Drusilla dreams of angels.  There is a lady, small and beautiful, with golden hair and luminous skin, who looks like the angel on the Christmas card Drusilla has saved in the small wooden box under the bed she shares with her sisters (the card was pressed into her mittened hands on Christmas Eve when she was eleven by Annie Forster, the only friend Drusilla ever had beside her sisters.  Annie lived across the street, her father was the blacksmith, and she would pop her curly red head over the top of the gate, grin a gap-toothed grin and a cheery ‘ello.  But Annie only lived there for seven months, and she moved away two days after New Year after giving Dru the card.  Dru treasures it—the friendship, the card all lacy and flowered—all the more because of its fleeting nature).

The other angel is as dark as the lady is fair, a tall, wide-shouldered man, so handsome that Drusilla blushes every time she remembers him.  He looks like the angel in the stained glass window at church, the one wielding a sword of fire to banish Adam and Eve from Eden (the look on Eve’s face always broke Dru’s heart, even when she was a very little girl, though Adam looked sulky and defiant.  Dru loves apples, a rare treat: their sharp scent, the way the white flesh looks when the burgundy skin is bitten away, the juice dribbling down her chin: she has always felt that she shares Eve’s weakness).

Their eyes, though, are fearsome and their smiles fell, and then, before Drusilla’s dreaming eyes, their faces shift with a creak of cartilage and become the faces of devils.  Their laughter chills her blood and makes her heart stop beating (the fact that she still finds them beautiful—their shining golden eyes, their fierce smiles, their brutally graceful movements—terrifies her even more).

She awakes from the dreams screaming.


Three days before the wedding, the angels come to the door.  Drusilla is getting ready for bed, slipping into her nightgown, braiding her hair when she feels an icy chill.  She freezes only for a moment, but by the time she flies out of the girls’ bedroom and into the hall, Eugenia has already invited them in.

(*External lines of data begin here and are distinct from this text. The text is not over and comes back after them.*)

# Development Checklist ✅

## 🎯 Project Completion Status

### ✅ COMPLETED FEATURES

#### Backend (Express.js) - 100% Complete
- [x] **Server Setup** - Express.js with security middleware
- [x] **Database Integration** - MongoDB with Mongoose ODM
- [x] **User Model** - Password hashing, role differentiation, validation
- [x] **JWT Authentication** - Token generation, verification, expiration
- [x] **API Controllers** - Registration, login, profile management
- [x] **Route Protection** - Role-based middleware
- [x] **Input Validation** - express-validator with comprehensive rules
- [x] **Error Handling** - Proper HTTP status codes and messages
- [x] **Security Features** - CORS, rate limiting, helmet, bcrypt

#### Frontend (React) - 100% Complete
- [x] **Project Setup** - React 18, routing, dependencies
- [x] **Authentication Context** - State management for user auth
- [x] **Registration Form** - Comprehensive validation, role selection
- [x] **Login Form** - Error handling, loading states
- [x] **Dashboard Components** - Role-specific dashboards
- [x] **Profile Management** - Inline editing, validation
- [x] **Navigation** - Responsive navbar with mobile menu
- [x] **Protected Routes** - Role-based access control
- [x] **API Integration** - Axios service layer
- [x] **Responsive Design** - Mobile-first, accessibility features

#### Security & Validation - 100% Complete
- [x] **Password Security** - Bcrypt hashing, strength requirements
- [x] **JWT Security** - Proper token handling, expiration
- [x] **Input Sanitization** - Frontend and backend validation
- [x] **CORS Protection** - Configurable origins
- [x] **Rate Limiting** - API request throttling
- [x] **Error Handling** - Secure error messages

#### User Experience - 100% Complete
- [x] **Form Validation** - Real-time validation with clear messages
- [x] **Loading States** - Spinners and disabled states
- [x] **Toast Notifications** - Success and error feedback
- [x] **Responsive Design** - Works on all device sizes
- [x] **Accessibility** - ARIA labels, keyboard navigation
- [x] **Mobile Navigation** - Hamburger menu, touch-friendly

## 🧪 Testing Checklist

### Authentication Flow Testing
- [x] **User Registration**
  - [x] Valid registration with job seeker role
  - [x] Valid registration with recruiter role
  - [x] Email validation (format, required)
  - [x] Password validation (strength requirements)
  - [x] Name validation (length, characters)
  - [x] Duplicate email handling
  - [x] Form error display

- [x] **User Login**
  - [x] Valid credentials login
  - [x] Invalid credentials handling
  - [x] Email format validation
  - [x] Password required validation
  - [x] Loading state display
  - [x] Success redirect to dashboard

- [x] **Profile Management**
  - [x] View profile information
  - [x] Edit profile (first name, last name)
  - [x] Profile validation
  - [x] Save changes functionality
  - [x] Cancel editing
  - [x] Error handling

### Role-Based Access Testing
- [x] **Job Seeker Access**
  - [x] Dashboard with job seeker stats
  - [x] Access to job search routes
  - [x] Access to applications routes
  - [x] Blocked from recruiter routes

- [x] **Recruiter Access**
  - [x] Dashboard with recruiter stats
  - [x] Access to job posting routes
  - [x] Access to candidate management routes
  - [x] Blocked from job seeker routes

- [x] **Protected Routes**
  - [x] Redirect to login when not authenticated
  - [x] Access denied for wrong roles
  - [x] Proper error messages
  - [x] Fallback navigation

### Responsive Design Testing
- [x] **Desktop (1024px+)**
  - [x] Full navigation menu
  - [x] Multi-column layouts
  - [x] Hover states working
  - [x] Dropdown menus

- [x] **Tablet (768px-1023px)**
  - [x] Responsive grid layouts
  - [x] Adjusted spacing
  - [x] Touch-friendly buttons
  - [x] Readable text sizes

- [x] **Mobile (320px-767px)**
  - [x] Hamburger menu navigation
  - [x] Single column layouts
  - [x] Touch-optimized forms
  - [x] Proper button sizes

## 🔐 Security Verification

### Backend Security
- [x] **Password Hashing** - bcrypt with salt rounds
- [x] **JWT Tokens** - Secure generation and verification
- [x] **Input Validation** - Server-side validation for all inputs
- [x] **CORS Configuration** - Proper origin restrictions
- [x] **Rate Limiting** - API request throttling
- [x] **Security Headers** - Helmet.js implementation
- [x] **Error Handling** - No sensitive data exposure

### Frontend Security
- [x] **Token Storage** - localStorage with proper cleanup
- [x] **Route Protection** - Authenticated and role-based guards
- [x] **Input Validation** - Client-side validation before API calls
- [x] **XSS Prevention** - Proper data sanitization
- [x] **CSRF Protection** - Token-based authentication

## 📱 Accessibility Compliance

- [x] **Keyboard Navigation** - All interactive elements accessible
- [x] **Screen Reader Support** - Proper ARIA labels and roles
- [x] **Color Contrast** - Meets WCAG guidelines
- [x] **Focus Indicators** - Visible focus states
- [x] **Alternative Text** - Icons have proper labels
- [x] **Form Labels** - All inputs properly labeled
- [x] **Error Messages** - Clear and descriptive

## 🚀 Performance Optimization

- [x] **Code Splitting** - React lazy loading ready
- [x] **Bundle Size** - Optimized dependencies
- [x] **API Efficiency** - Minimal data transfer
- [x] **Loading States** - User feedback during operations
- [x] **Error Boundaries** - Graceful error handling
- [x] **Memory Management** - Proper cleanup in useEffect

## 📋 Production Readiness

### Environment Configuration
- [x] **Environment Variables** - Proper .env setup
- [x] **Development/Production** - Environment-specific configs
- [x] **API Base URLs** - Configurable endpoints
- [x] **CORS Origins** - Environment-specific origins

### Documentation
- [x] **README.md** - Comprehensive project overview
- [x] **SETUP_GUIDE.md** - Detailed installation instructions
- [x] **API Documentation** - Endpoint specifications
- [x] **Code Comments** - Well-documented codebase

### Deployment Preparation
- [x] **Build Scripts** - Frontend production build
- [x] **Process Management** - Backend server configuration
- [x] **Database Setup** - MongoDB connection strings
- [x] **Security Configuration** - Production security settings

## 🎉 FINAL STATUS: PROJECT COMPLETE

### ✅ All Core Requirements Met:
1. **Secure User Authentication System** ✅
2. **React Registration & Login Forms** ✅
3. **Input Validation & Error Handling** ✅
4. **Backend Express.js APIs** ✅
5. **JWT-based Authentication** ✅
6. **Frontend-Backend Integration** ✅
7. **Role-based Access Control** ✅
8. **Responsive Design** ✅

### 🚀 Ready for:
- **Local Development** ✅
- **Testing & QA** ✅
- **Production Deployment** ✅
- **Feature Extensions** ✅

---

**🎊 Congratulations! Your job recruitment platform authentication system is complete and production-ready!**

Arabella’s dowry was laid out for the ladies to see earlier in the day and was to be packed in the morning: each garment has been lovingly spread out in the tiny parlor.  Not the finest fabrics, but each piece labored over with so much love that it has become a work of art.

Most of the pieces are white.  The blood as it splatters screams crimson against it, so red that it hurts Drusilla’s eyes.  She stares at the scarlet blossoming, stares and stares and stares, and she doesn’t hear the screams.  Doesn’t hear the tearing of flesh.  Doesn’t hear the evil laughter that has echoed every night in her dreams.

She does hear the silence after.  The clock ticking.  The fire sputtering.  But no breathing except her own (angels, she thinks distantly, don’t breathe).  The silence terrifies her more than anything she has ever known.

She flees to the convent.

The angels pursue her.

(She should have known that you can’t outrun angels.)


She should have remembered that angels are not soft and kind, otherwise, why the warning?  The first thing angels always say when they appear is, Fear not.